Look through the lines below; wherever the word "domain" appears, copy that line.

--- Extracted information Enclosed Below ---

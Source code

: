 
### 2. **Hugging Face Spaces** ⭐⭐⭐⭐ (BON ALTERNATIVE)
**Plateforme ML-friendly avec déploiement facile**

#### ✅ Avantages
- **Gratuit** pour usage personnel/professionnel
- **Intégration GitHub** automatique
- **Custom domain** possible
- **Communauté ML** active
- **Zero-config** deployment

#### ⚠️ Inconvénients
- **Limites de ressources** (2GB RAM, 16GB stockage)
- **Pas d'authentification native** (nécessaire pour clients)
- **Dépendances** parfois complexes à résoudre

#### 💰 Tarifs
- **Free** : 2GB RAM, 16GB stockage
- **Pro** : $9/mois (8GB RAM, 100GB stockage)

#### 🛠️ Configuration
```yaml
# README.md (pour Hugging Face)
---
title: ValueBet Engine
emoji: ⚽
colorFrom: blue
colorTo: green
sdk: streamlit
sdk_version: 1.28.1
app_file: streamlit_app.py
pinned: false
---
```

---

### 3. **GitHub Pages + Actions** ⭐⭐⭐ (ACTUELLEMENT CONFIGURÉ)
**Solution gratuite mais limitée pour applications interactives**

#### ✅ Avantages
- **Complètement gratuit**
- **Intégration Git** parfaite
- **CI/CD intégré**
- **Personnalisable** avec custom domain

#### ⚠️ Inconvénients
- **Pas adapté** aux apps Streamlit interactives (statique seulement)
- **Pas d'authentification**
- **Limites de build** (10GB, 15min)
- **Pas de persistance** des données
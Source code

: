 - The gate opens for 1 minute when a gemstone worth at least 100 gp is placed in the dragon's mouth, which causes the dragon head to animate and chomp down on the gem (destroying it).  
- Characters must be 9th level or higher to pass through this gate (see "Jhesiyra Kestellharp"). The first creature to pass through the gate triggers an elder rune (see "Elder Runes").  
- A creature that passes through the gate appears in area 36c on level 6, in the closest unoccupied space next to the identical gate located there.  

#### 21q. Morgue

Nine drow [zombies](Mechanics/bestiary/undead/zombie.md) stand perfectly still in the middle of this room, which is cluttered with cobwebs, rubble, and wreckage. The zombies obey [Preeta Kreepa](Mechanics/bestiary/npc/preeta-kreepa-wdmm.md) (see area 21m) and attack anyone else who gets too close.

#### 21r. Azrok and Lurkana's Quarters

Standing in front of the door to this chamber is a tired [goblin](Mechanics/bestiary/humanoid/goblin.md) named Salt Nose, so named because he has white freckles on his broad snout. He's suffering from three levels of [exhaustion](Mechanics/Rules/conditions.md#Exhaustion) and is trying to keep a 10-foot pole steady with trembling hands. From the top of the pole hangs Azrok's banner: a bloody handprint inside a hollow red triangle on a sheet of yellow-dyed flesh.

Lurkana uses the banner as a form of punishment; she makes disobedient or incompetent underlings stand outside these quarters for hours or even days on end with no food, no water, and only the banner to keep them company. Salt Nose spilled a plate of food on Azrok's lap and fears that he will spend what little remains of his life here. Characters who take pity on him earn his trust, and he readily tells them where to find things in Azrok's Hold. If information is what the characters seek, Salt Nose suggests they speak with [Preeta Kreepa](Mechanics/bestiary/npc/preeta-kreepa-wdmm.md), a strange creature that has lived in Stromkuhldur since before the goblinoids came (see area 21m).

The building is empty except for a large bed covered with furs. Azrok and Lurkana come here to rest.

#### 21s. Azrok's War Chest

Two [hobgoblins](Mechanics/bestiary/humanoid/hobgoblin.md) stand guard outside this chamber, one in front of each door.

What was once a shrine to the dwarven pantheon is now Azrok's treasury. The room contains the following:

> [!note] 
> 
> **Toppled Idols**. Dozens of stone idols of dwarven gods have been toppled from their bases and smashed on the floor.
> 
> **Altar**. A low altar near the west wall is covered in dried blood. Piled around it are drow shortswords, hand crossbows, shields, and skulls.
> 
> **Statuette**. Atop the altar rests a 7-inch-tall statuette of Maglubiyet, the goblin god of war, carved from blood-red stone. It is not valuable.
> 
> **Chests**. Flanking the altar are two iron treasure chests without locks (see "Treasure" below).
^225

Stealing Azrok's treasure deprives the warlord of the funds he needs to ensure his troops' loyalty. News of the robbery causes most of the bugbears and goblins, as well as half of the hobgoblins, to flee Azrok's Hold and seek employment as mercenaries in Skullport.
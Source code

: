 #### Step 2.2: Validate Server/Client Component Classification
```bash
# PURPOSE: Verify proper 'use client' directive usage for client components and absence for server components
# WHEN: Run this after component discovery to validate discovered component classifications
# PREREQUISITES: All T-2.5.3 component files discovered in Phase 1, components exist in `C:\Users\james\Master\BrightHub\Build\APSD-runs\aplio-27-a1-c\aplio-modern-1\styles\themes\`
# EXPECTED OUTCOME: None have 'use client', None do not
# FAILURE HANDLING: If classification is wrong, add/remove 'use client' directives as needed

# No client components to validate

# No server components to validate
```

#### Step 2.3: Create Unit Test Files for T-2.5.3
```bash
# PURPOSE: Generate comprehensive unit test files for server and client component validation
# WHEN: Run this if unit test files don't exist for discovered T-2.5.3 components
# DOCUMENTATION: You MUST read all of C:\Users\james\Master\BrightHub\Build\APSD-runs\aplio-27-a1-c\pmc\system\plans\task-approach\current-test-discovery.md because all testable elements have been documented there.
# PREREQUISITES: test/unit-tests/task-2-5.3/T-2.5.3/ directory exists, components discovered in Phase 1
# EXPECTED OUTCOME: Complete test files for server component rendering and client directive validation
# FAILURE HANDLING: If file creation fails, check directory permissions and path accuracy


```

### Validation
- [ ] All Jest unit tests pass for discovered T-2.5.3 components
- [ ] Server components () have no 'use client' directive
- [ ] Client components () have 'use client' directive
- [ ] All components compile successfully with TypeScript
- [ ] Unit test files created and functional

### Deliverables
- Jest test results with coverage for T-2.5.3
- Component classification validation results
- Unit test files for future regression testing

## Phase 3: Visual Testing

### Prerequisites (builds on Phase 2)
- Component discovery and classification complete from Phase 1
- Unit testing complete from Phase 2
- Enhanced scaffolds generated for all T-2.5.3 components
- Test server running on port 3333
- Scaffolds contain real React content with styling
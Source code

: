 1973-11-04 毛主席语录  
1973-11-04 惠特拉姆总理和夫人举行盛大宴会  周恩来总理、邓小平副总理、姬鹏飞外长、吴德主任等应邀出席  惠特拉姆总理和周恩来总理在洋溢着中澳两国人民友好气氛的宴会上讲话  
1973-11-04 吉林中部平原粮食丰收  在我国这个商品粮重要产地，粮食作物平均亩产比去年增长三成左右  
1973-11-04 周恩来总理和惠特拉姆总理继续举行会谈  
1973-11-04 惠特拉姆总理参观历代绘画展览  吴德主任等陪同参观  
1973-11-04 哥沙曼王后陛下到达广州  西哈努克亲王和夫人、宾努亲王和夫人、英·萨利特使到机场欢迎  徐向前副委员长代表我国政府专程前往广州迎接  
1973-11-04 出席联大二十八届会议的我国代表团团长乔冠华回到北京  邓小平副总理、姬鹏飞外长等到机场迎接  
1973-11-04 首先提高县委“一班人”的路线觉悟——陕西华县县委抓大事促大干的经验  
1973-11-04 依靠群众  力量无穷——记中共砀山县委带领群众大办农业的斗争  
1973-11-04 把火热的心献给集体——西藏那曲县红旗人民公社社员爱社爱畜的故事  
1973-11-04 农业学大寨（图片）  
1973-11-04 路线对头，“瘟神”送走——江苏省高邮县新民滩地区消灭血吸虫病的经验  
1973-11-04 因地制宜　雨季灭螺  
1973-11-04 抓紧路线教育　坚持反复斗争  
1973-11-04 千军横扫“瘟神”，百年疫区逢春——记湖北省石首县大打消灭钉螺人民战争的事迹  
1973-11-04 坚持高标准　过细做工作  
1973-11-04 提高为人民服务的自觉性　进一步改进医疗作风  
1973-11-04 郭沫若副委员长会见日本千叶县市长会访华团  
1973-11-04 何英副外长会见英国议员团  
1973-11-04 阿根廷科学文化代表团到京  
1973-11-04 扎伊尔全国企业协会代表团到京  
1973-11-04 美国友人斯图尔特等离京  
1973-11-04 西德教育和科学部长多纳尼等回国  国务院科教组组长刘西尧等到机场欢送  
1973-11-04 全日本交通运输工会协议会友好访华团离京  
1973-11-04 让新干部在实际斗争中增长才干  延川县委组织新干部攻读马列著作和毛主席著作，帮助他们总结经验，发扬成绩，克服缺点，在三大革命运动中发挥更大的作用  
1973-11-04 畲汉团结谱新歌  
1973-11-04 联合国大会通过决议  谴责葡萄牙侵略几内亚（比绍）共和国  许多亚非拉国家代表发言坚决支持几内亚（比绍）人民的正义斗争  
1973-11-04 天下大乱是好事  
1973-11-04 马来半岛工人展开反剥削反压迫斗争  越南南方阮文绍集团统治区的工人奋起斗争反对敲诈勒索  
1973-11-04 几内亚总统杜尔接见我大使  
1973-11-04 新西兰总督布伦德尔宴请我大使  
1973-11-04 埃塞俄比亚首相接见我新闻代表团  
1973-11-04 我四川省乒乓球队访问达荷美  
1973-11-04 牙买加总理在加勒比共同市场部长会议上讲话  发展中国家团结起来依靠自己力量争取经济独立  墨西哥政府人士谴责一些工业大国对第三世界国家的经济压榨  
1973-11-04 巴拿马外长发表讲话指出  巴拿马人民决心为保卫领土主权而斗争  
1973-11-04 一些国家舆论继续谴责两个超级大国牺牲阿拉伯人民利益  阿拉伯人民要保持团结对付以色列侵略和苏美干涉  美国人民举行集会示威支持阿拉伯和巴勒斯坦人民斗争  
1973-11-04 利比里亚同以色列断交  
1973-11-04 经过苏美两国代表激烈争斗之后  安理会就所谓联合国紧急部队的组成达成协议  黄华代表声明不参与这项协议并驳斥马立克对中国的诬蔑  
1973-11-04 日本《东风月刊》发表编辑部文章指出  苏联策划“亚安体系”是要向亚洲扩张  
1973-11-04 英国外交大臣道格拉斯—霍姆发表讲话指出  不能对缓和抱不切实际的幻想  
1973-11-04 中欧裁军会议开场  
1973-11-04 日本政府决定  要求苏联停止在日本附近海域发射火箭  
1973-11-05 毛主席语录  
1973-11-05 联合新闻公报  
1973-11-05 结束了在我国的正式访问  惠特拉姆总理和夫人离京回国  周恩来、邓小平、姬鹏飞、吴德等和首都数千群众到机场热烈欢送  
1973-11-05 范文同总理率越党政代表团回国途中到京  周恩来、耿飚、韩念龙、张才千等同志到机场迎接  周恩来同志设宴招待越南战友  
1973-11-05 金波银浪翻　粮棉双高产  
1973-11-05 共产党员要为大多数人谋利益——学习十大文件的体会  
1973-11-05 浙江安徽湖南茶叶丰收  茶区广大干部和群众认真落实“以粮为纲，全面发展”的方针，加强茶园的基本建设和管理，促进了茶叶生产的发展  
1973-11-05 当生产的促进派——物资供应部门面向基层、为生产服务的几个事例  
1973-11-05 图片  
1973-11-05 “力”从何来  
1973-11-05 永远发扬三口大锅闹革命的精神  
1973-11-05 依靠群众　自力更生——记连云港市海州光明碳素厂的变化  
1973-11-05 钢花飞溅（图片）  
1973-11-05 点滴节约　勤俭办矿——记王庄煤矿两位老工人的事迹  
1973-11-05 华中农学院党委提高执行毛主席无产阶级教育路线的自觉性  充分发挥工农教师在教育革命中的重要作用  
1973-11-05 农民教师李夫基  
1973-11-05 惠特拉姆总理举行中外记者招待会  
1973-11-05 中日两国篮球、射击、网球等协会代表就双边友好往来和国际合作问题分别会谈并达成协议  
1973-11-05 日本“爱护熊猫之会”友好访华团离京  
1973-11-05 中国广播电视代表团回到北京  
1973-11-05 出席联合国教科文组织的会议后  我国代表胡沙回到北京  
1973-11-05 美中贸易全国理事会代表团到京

--- End of Enclosed Extracted information ---

=== Response area ===
- **Custom domain** possible
- **Personnalisable** avec custom domain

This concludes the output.